Australian operator Star Entertainment announced on April 3 that the CEO of its Star Sydney property, Scott Wharton, will be leaving the company as of April 28 to pursue another venture with Smartgroup, a salary packaging and novated lease firm.
Wharton, who also served as the company’s head of corporate transformation, was not even one year into his tenure, having assumed the role in July 2022.
The longtime Commonwealth Bank of Australia executive was appointed shortly after Star was deemed unsuitable to hold its casino license for Star Sydney, and was believed to be a driving force behind the company’s return to prominence and profitability. Now that Wharton has departed, Star Sydney has about one year remaining in the two-year grace period given to it by state regulators.
Ben Heap, interim chairman for Star, said when Wharton was appointed that his “leadership, capabilities, expertise in delivering significant transformation working closely with regulators, together with his commercial skills and experience managing complex businesses, made him the ideal; candidate to take on this key position within the organization.”

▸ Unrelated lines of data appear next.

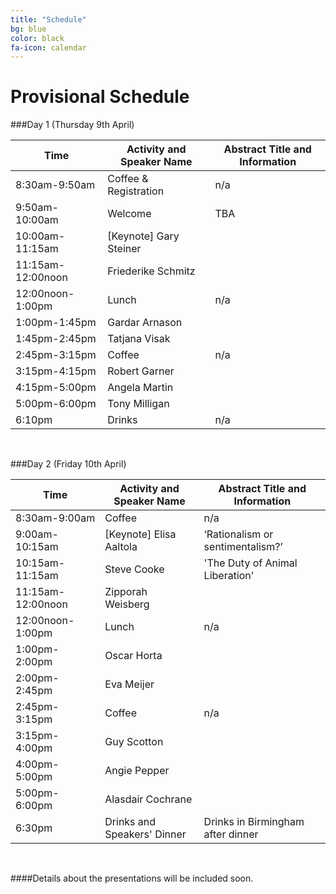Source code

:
 ```yaml
---
title: "Schedule"
bg: blue
color: black
fa-icon: calendar
---
```


# Provisional Schedule

###Day 1 (Thursday 9th April)


Time |  Activity and Speaker Name |  Abstract Title and Information
------------- | ------------ | ------------
8:30am-9:50am		|	Coffee & Registration		|	n/a
9:50am-10:00am		|	Welcome		|	TBA
10:00am-11:15am		|	[Keynote] Gary Steiner	|	
11:15am-12:00noon 	|	Friederike Schmitz 		|	
12:00noon-1:00pm 	|	Lunch		|	n/a
1:00pm-1:45pm		|	Gardar Arnason		|	
1:45pm-2:45pm		|	Tatjana Visak		|	
2:45pm-3:15pm		|	Coffee		|	n/a
3:15pm-4:15pm		|	Robert Garner		|	
4:15pm-5:00pm		|	Angela Martin		|	
5:00pm-6:00pm		|	Tony Milligan		|	
6:10pm				|	Drinks		|	n/a



&nbsp;

###Day 2 (Friday 10th April)

Time |  Activity and Speaker Name | Abstract Title and Information
------------- | ----------------- | ------------
8:30am-9:00am		|		Coffee |	n/a
9:00am-10:15am	|	[Keynote] Elisa Aaltola	|	‘Rationalism or sentimentalism?’
10:15am-11:15am		|	Steve Cooke	|	'The Duty of Animal Liberation'
11:15am-12:00noon 	|	Zipporah Weisberg	|	
12:00noon-1:00pm  	|	Lunch	|	n/a
1:00pm-2:00pm		|	Oscar Horta	|	
2:00pm-2:45pm		|	Eva Meijer |	
2:45pm-3:15pm		|	Coffee |	n/a
3:15pm-4:00pm		|	Guy Scotton	|	
4:00pm-5:00pm		|	Angie Pepper |	
5:00pm-6:00pm		|	Alasdair Cochrane	|	
6:30pm				|	Drinks and Speakers' Dinner	|	Drinks in Birmingham after dinner


&nbsp;

####Details about the presentations will be included soon.
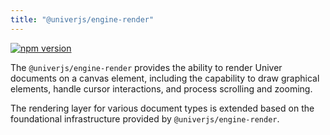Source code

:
 ```yaml
---
title: "@univerjs/engine-render"
---
```


[![npm version](https://img.shields.io/npm/v/@univerjs/engine-render)](https://npmjs.org/package/@univerjs/engine-render)

The `@univerjs/engine-render` provides the ability to render Univer documents on a canvas element, including the capability to draw graphical elements, handle cursor interactions, and process scrolling and zooming.

The rendering layer for various document types is extended based on the foundational infrastructure provided by `@univerjs/engine-render`.

<!--package-locales start-->
<!--package-locales end-->

<!--package-assets start-->
<!--package-assets end-->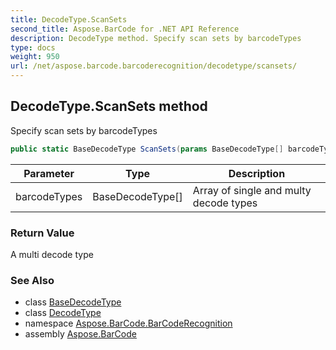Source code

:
 ```yaml
---
title: DecodeType.ScanSets
second_title: Aspose.BarCode for .NET API Reference
description: DecodeType method. Specify scan sets by barcodeTypes
type: docs
weight: 950
url: /net/aspose.barcode.barcoderecognition/decodetype/scansets/
---
```

## DecodeType.ScanSets method

Specify scan sets by barcodeTypes

```csharp
public static BaseDecodeType ScanSets(params BaseDecodeType[] barcodeTypes)
```

| Parameter | Type | Description |
| --- | --- | --- |
| barcodeTypes | BaseDecodeType[] | Array of single and multy decode types |

### Return Value

A multi decode type

### See Also

* class [BaseDecodeType](../../basedecodetype/)
* class [DecodeType](../)
* namespace [Aspose.BarCode.BarCodeRecognition](../../decodetype/)
* assembly [Aspose.BarCode](../../../)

After Wharton’s departure was announced, Star Managing Director and CEO Robbie Cooke announced that his duties are to be split into two separate roles moving forward—his duties as Chief Transformation Officer will be taken over by Nicola Burke, and a new CEO for Star Sydney will be chosen sometime in the near future.

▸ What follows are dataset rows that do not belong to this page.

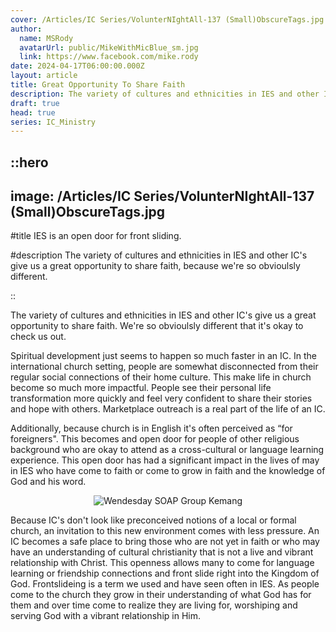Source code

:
 ```yaml
---
cover: /Articles/IC Series/VolunterNIghtAll-137 (Small)ObscureTags.jpg
author:
  name: MSRody
  avatarUrl: public/MikeWithMicBlue_sm.jpg
  link: https://www.facebook.com/mike.rody
date: 2024-04-17T06:00:00.000Z
layout: article
title: Great Opportunity To Share Faith
description: The variety of cultures and ethnicities in IES and other IC's give us a great opportunity to share faith, because we're so obvioulsly different.
draft: true
head: true
series: IC_Ministry
---
```


::hero
---
image: /Articles/IC Series/VolunterNIghtAll-137 (Small)ObscureTags.jpg
---
#title
IES is an open door for front sliding.

#description
The variety of cultures and ethnicities in IES and other IC's give us a great opportunity to share faith, because we're so obvioulsly different.

::

The variety of cultures and ethnicities in IES and other IC's give us a great opportunity to share faith. We're so obvioulsly different that it's okay to check us out. 

Spiritual development just seems to happen so much faster in an IC. In the international church setting, people are somewhat disconnected from their regular social connections of their home culture. This make life in church become so much more impactful. People see their personal life transformation more quickly and feel very confident to share their stories and hope with others. Marketplace outreach is a real part of the life of an IC. 

Additionally, because church is in English it's often perceived as “for foreigners". This becomes and open door for people of other religious background who are okay to attend as a cross-cultural or language learning experience. This open door has had a significant impact in the lives of may in IES who have come to faith or come to grow in faith and the knowledge of God and his word. 

<center>

![Wendesday SOAP Group Kemang](/Articles/IC%20Series/Wednesday%20SOAP%20Group_20230927_015814517-sm.jpg)

</center>



Because IC's don't look like preconceived notions of a local or formal church, an invitation to this new environment comes with less pressure. An IC becomes a safe place to bring those who are not yet in faith or who may have an understanding of cultural christianity that is not a live and vibrant relationship with Christ. This openness allows many to come for language learning or friendship connections and front slide right into the Kingdom of God. Frontslideing is a term we used and have seen often in IES.  As people come to the church they grow in their understanding of what God has for them and over time come to realize they are living for, worshiping and serving God with a vibrant relationship in Him.
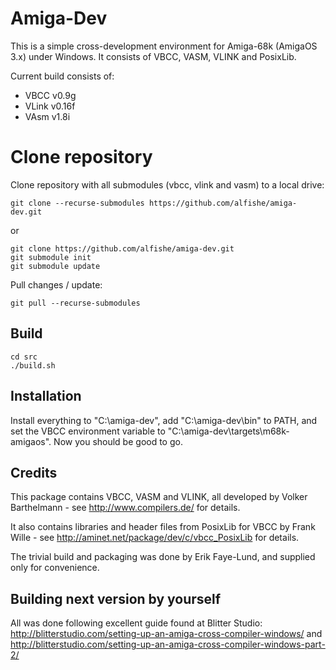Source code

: # Amiga-Dev

This is a simple cross-development environment for Amiga-68k (AmigaOS 3.x)
under Windows. It consists of VBCC, VASM, VLINK and PosixLib.

Current build consists of:
- VBCC v0.9g
- VLink v0.16f
- VAsm v1.8i

# Clone repository
Clone repository with all submodules (vbcc, vlink and vasm) to a local drive:

```console
git clone --recurse-submodules https://github.com/alfishe/amiga-dev.git
```

or

```console
git clone https://github.com/alfishe/amiga-dev.git
git submodule init
git submodule update
```

Pull changes / update:
```console
git pull --recurse-submodules
```

## Build
```console
cd src
./build.sh
```


## Installation

Install everything to "C:\amiga-dev\", add "C:\amiga-dev\bin\" to PATH, and
set the VBCC environment variable to "C:\amiga-dev\targets\m68k-amigaos".
Now you should be good to go.

## Credits

This package contains VBCC, VASM and VLINK, all developed by
Volker Barthelmann - see http://www.compilers.de/ for details.

It also contains libraries and header files from PosixLib for VBCC by
Frank Wille - see http://aminet.net/package/dev/c/vbcc_PosixLib for details.

The trivial build and packaging was done by Erik Faye-Lund, and supplied
only for convenience.

## Building next version by yourself

All was done following excellent guide found at Blitter Studio:
http://blitterstudio.com/setting-up-an-amiga-cross-compiler-windows/ and http://blitterstudio.com/setting-up-an-amiga-cross-compiler-windows-part-2/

In a statement, Cooke thanked the outgoing CEO “for his valuable contribution, particularly in respect of our remediation actions.”

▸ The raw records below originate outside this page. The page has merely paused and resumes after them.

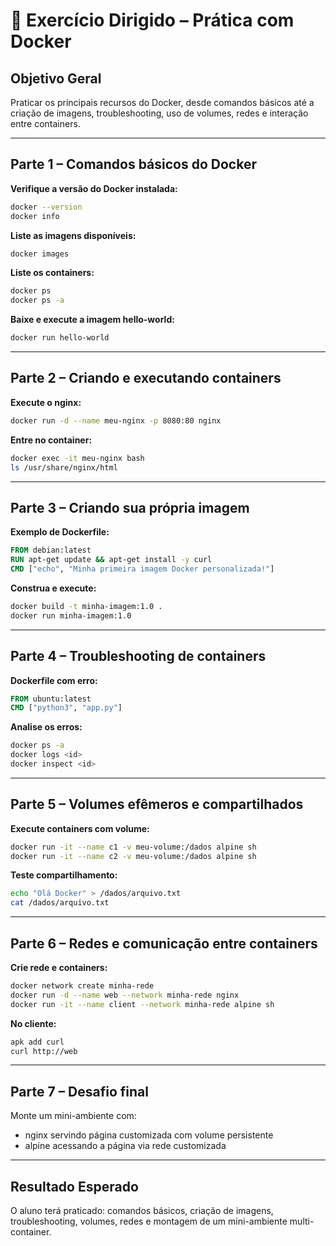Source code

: # 🐳 Exercício Dirigido – Prática com Docker

## Objetivo Geral
Praticar os principais recursos do Docker, desde comandos básicos até a criação de imagens, troubleshooting, uso de volumes, redes e interação entre containers.

---

## Parte 1 – Comandos básicos do Docker

**Verifique a versão do Docker instalada:**
```bash
docker --version
docker info
```

**Liste as imagens disponíveis:**
```bash
docker images
```

**Liste os containers:**
```bash
docker ps
docker ps -a
```

**Baixe e execute a imagem hello-world:**
```bash
docker run hello-world
```

---

## Parte 2 – Criando e executando containers

**Execute o nginx:**
```bash
docker run -d --name meu-nginx -p 8080:80 nginx
```

**Entre no container:**
```bash
docker exec -it meu-nginx bash
ls /usr/share/nginx/html
```

---

## Parte 3 – Criando sua própria imagem

**Exemplo de Dockerfile:**
```dockerfile
FROM debian:latest
RUN apt-get update && apt-get install -y curl
CMD ["echo", "Minha primeira imagem Docker personalizada!"]
```

**Construa e execute:**
```bash
docker build -t minha-imagem:1.0 .
docker run minha-imagem:1.0
```

---

## Parte 4 – Troubleshooting de containers

**Dockerfile com erro:**
```dockerfile
FROM ubuntu:latest
CMD ["python3", "app.py"]
```

**Analise os erros:**
```bash
docker ps -a
docker logs <id>
docker inspect <id>
```

---

## Parte 5 – Volumes efêmeros e compartilhados

**Execute containers com volume:**
```bash
docker run -it --name c1 -v meu-volume:/dados alpine sh
docker run -it --name c2 -v meu-volume:/dados alpine sh
```

**Teste compartilhamento:**
```bash
echo "Olá Docker" > /dados/arquivo.txt
cat /dados/arquivo.txt
```

---

## Parte 6 – Redes e comunicação entre containers

**Crie rede e containers:**
```bash
docker network create minha-rede
docker run -d --name web --network minha-rede nginx
docker run -it --name client --network minha-rede alpine sh
```

**No cliente:**
```bash
apk add curl
curl http://web
```

---

## Parte 7 – Desafio final

Monte um mini-ambiente com:
- nginx servindo página customizada com volume persistente
- alpine acessando a página via rede customizada

---

## Resultado Esperado
O aluno terá praticado: comandos básicos, criação de imagens, troubleshooting, volumes, redes e montagem de um mini-ambiente multi-container.

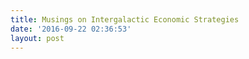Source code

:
 ```yaml
---
title: Musings on Intergalactic Economic Strategies
date: '2016-09-22 02:36:53'
layout: post
---
```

“We are committed to winning back trust and confidence from the community and the work Scott has led since his appointment last July has laid incredibly important foundations,” he added. “We still have a lot of work ahead, but the Board and the management team have an unwavering focus on proving our suitability to hold casino licenses in NSW and Queensland.”
The company recently completed a US$532 million fundraising campaign after sustaining heavy losses over the last 18 months due in part to record fines from regulators in Queensland and New South Wales.